Top of SOURCE MATERIAL

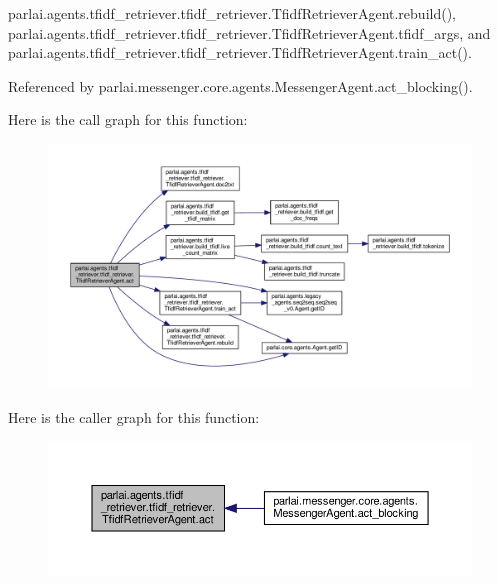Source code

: parlai.\+agents.\+tfidf\+\_\+retriever.\+tfidf\+\_\+retriever.\+Tfidf\+Retriever\+Agent.\+rebuild(), parlai.\+agents.\+tfidf\+\_\+retriever.\+tfidf\+\_\+retriever.\+Tfidf\+Retriever\+Agent.\+tfidf\+\_\+args, and parlai.\+agents.\+tfidf\+\_\+retriever.\+tfidf\+\_\+retriever.\+Tfidf\+Retriever\+Agent.\+train\+\_\+act().



Referenced by parlai.\+messenger.\+core.\+agents.\+Messenger\+Agent.\+act\+\_\+blocking().

Here is the call graph for this function\+:
\nopagebreak
\begin{figure}[H]
\begin{center}
\leavevmode
\includegraphics[width=350pt]{classparlai_1_1agents_1_1tfidf__retriever_1_1tfidf__retriever_1_1TfidfRetrieverAgent_a6113bcdd2792d70156ca64cc57187692_cgraph}
\end{center}
\end{figure}
Here is the caller graph for this function\+:
\nopagebreak
\begin{figure}[H]
\begin{center}
\leavevmode
\includegraphics[width=350pt]{classparlai_1_1agents_1_1tfidf__retriever_1_1tfidf__retriever_1_1TfidfRetrieverAgent_a6113bcdd2792d70156ca64cc57187692_icgraph}
\end{center}
\end{figure}
\mbox{\label{classparlai_1_1agents_1_1tfidf__retriever_1_1tfidf__retriever_1_1TfidfRetrieverAgent_a3d8b2fdf6981564efc1a4db42029b4f0}}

Bottom of SOURCE MATERIAL

◆ YOUR TASK
Output the records above in their entirety and exactly, leaving out all images.

◆ WRITTEN REPLY
Source code

: parlai.\+agents.\+tfidf\+\_\+retriever.\+tfidf\+\_\+retriever.\+Tfidf\+Retriever\+Agent.\+rebuild(), parlai.\+agents.\+tfidf\+\_\+retriever.\+tfidf\+\_\+retriever.\+Tfidf\+Retriever\+Agent.\+tfidf\+\_\+args, and parlai.\+agents.\+tfidf\+\_\+retriever.\+tfidf\+\_\+retriever.\+Tfidf\+Retriever\+Agent.\+train\+\_\+act().



Referenced by parlai.\+messenger.\+core.\+agents.\+Messenger\+Agent.\+act\+\_\+blocking().

Here is the call graph for this function\+:
\nopagebreak
\begin{figure}[H]
\begin{center}
\leavevmode
\includegraphics[width=350pt]{classparlai_1_1agents_1_1tfidf__retriever_1_1tfidf__retriever_1_1TfidfRetrieverAgent_a6113bcdd2792d70156ca64cc57187692_cgraph}
\end{center}
\end{figure}
Here is the caller graph for this function\+:
\nopagebreak
\begin{figure}[H]
\begin{center}
\leavevmode
\includegraphics[width=350pt]{classparlai_1_1agents_1_1tfidf__retriever_1_1tfidf__retriever_1_1TfidfRetrieverAgent_a6113bcdd2792d70156ca64cc57187692_icgraph}
\end{center}
\end{figure}
\mbox{\label{classparlai_1_1agents_1_1tfidf__retriever_1_1tfidf__retriever_1_1TfidfRetrieverAgent_a3d8b2fdf6981564efc1a4db42029b4f0}}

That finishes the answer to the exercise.